## [AIM OF THE TASK]
Go through the entries below and collect each line with the string "into" in it.

^^^^^^^^

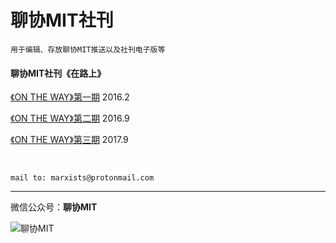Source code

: # 聊协MIT社刊 

``` 用于编辑、存放聊协MIT推送以及社刊电子版等 ```

#### 聊协MIT社刊《在路上》

[《ON THE WAY》第一期](https://github.com/seefun/marxists/raw/master/data/on_the_way_1.pdf)  2016.2


[《ON THE WAY》第二期](https://github.com/seefun/marxists/raw/master/data/on_the_way_2.pdf)  2016.9


[《ON THE WAY》第三期]()  2017.9



<br/>

```mail to: marxists@protonmail.com```

-----------------------

微信公众号：**聊协MIT** 

![聊协MIT](https://raw.githubusercontent.com/seefun/marxists/master/data/barcode.jpg )


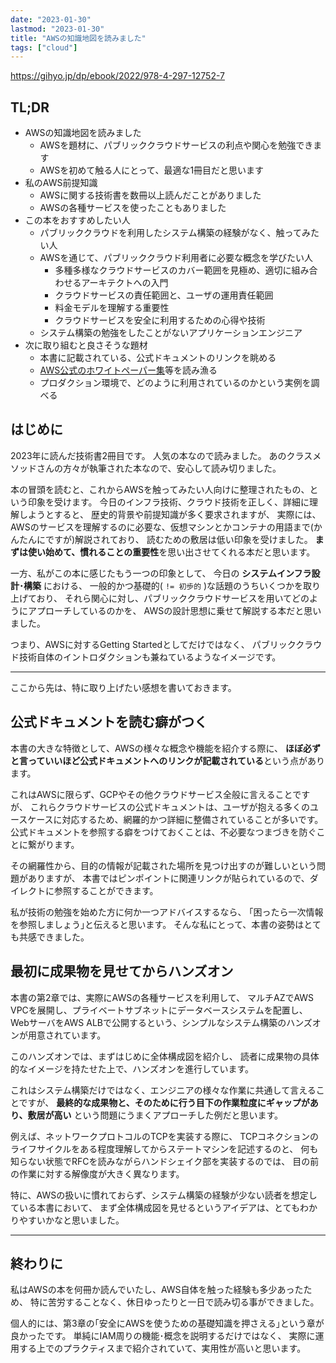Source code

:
 ```yaml
---
date: "2023-01-30"
lastmod: "2023-01-30"
title: "AWSの知識地図を読みました"
tags: ["cloud"]
---
```


<https://gihyo.jp/dp/ebook/2022/978-4-297-12752-7>

## TL;DR

- AWSの知識地図を読みました
  - AWSを題材に、パブリッククラウドサービスの利点や関心を勉強できます
  - AWSを初めて触る人にとって、最適な1冊目だと思います
- 私のAWS前提知識
  - AWSに関する技術書を数冊以上読んだことがありました
  - AWSの各種サービスを使ったこともありました
- この本をおすすめしたい人
  - パブリッククラウドを利用したシステム構築の経験がなく、触ってみたい人
  - AWSを通じて、パブリッククラウド利用者に必要な概念を学びたい人
    - 多種多様なクラウドサービスのカバー範囲を見極め、適切に組み合わせるアーキテクトへの入門
    - クラウドサービスの責任範囲と、ユーザの運用責任範囲
    - 料金モデルを理解する重要性
    - クラウドサービスを安全に利用するための心得や技術
  - システム構築の勉強をしたことがないアプリケーションエンジニア
- 次に取り組むと良さそうな題材
  - 本書に記載されている、公式ドキュメントのリンクを眺める
  - [AWS公式のホワイトペーパー集](https://aws.amazon.com/jp/whitepapers/)等を読み漁る
  - プロダクション環境で、どのように利用されているのかという実例を調べる

## はじめに

2023年に読んだ技術書2冊目です。
人気の本なので読みました。
あのクラスメソッドさんの方々が執筆された本なので、安心して読み切りました。

本の冒頭を読むと、これからAWSを触ってみたい人向けに整理されたもの、という印象を受けます。
今日のインフラ技術、クラウド技術を正しく、詳細に理解しようとすると、
歴史的背景や前提知識が多く要求されますが、
実際には、AWSのサービスを理解するのに必要な、仮想マシンとかコンテナの用語まで(かんたんにですが)解説されており、
読むための敷居は低い印象を受けました。
**まずは使い始めて、慣れることの重要性**を思い出させてくれる本だと思います。

一方、私がこの本に感じたもう一つの印象として、
今日の **システムインフラ設計･構築** における、
一般的かつ基礎的( `!= 初歩的` )な話題のうちいくつかを取り上げており、
それら関心に対し、パブリッククラウドサービスを用いてどのようにアプローチしているのかを、
AWSの設計思想に乗せて解説する本だと思いました。

つまり、AWSに対するGetting Startedとしてだけではなく、
パブリッククラウド技術自体のイントロダクションも兼ねているようなイメージです。

---

ここから先は、特に取り上げたい感想を書いておきます。

## 公式ドキュメントを読む癖がつく

本書の大きな特徴として、AWSの様々な概念や機能を紹介する際に、
**ほぼ必ずと言っていいほど公式ドキュメントへのリンクが記載されている**という点があります。

これはAWSに限らず、GCPやその他クラウドサービス全般に言えることですが、
これらクラウドサービスの公式ドキュメントは、ユーザが抱える多くのユースケースに対応するため、網羅的かつ詳細に整備されていることが多いです。
公式ドキュメントを参照する癖をつけておくことは、不必要なつまづきを防ぐことに繋がります。

その網羅性から、目的の情報が記載された場所を見つけ出すのが難しいという問題がありますが、
本書ではピンポイントに関連リンクが貼られているので、ダイレクトに参照することができます。

私が技術の勉強を始めた方に何か一つアドバイスするなら、
｢困ったら一次情報を参照しましょう｣と伝えると思います。
そんな私にとって、本書の姿勢はとても共感できました。

## 最初に成果物を見せてからハンズオン

本書の第2章では、実際にAWSの各種サービスを利用して、
マルチAZでAWS VPCを展開し、プライベートサブネットにデータベースシステムを配置し、
WebサーバをAWS ALBで公開するという、シンプルなシステム構築のハンズオンが用意されています。

このハンズオンでは、まずはじめに全体構成図を紹介し、
読者に成果物の具体的なイメージを持たせた上で、ハンズオンを進行しています。

これはシステム構築だけではなく、エンジニアの様々な作業に共通して言えることですが、
**最終的な成果物と、そのために行う目下の作業粒度にギャップがあり、敷居が高い** という問題にうまくアプローチした例だと思います。

例えば、ネットワークプロトコルのTCPを実装する際に、
TCPコネクションのライフサイクルをある程度理解してからステートマシンを記述するのと、
何も知らない状態でRFCを読みながらハンドシェイク部を実装するのでは、
目の前の作業に対する解像度が大きく異なります。

特に、AWSの扱いに慣れておらず、システム構築の経験が少ない読者を想定している本書において、
まず全体構成図を見せるというアイデアは、とてもわかりやすいかなと思いました。

---

## 終わりに

私はAWSの本を何冊か読んでいたし、AWS自体を触った経験も多少あったため、
特に苦労することなく、休日ゆったりと一日で読み切る事ができました。

個人的には、第3章の｢安全にAWSを使うための基礎知識を押さえる｣という章が良かったです。
単純にIAM周りの機能･概念を説明するだけではなく、
実際に運用する上でのプラクティスまで紹介されていて、実用性が高いと思います。
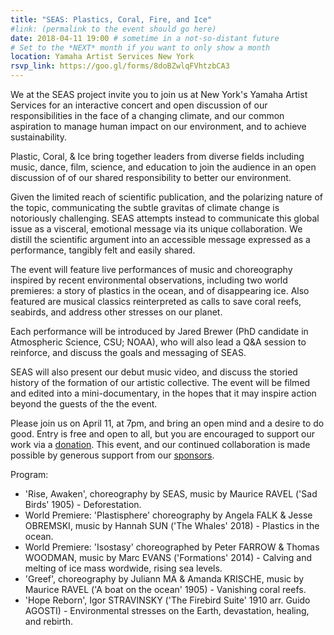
 ```yaml
---
title: "SEAS: Plastics, Coral, Fire, and Ice"
#link: (permalink to the event should go here)
date: 2018-04-11 19:00 # sometime in a not-so-distant future
# Set to the *NEXT* month if you want to only show a month
location: Yamaha Artist Services New York
rsvp_link: https://goo.gl/forms/8doBZwlqFVhtzbCA3
---
```


We at the SEAS project invite you to join us at New York's Yamaha Artist Services for an interactive concert and open discussion of our responsibilities in the face of a changing climate, and our common aspiration to manage human impact on our environment, and to achieve sustainability.

Plastic, Coral, & Ice bring together leaders from diverse fields including music, dance, film, science, and education to join the audience in an open discussion of of our shared responsibility to better our environment.

Given the limited reach of scientific publication, and the polarizing nature of the topic, communicating the subtle gravitas of climate change is notoriously challenging. SEAS attempts instead to communicate this global issue as a visceral, emotional message via its unique collaboration. We distill the scientific argument into an accessible message expressed as a performance, tangibly felt and easily shared.

The event will feature live performances of music and choreography inspired by recent environmental observations, including two world premieres: a story of plastics in the ocean, and of disappearing ice. Also featured are musical classics reinterpreted as calls to save coral reefs, seabirds, and address other stresses on our planet.

Each performance will be introduced by Jared Brewer (PhD candidate in Atmospheric Science, CSU; NOAA), who will also lead a Q&A session to reinforce, and discuss the goals and messaging of SEAS.

SEAS will also present our debut music video, and discuss the storied history of the formation of our artistic collective. The event will be filmed and edited into a mini-documentary, in the hopes that it may inspire action beyond the guests of the the event.

Please join us on April 11, at 7pm, and bring an open mind and a desire to do good. Entry is free and open to all, but you are encouraged to support our work via a [donation](https://www.paypal.me/juliannma). This event, and our continued collaboration is made possible by generous support from our [sponsors](/seas/#support).

Program:

- 'Rise, Awaken', choreography by SEAS, music by Maurice RAVEL ('Sad Birds' 1905) - Deforestation.
- World Premiere: 'Plastisphere' choreography by Angela FALK & Jesse OBREMSKI, music by Hannah SUN ('The Whales' 2018) - Plastics in the ocean.
- World Premiere: 'Isostasy' choreographed by Peter FARROW & Thomas WOODMAN, music by Marc EVANS ('Formations' 2014) - Calving and melting of ice mass wordwide, rising sea levels.
- 'Greef', choreography by Juliann MA & Amanda KRISCHE, music by Maurice RAVEL ('A boat on the ocean' 1905) - Vanishing coral reefs.
- 'Hope Reborn', Igor STRAVINSKY ('The Firebird Suite' 1910 arr. Guido AGOSTI) - Environmental stresses on the Earth, devastation, healing, and rebirth.
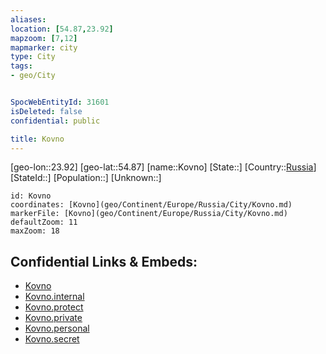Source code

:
 ```yaml
---
aliases: 
location: [54.87,23.92]
mapzoom: [7,12] 
mapmarker: city 
type: City
tags:
- geo/City


SpocWebEntityId: 31601
isDeleted: false
confidential: public

title: Kovno
---
```

[geo-lon::23.92]
[geo-lat::54.87]
[name::Kovno]
[State::]
[Country::[Russia](geo/Continent/Europe/Russia.md)]
[StateId::]
[Population::]
[Unknown::]


```leaflet
id: Kovno
coordinates: [Kovno](geo/Continent/Europe/Russia/City/Kovno.md)
markerFile: [Kovno](geo/Continent/Europe/Russia/City/Kovno.md)
defaultZoom: 11 
maxZoom: 18
```


## Confidential Links & Embeds: 
- [Kovno](../../../../../../_public/geo/Continent/Europe/Russia/City/Kovno.md) 
- [Kovno.internal](../../../../../../_internal/geo/Continent/Europe/Russia/City/Kovno.internal.md) 
- [Kovno.protect](../../../../../../_protect/geo/Continent/Europe/Russia/City/Kovno.protect.md) 
- [Kovno.private](../../../../../../_private/geo/Continent/Europe/Russia/City/Kovno.private.md) 
- [Kovno.personal](../../../../../../_personal/geo/Continent/Europe/Russia/City/Kovno.personal.md) 
- [Kovno.secret](../../../../../../_secret/geo/Continent/Europe/Russia/City/Kovno.secret.md)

^^^^^^^^

## [SOLUTION]
Given the limited reach of scientific publication, and the polarizing nature of the topic, communicating the subtle gravitas of climate change is notoriously challenging. SEAS attempts instead to communicate this global issue as a visceral, emotional message via its unique collaboration. We distill the scientific argument into an accessible message expressed as a performance, tangibly felt and easily shared.
SEAS will also present our debut music video, and discuss the storied history of the formation of our artistic collective. The event will be filmed and edited into a mini-documentary, in the hopes that it may inspire action beyond the guests of the the event.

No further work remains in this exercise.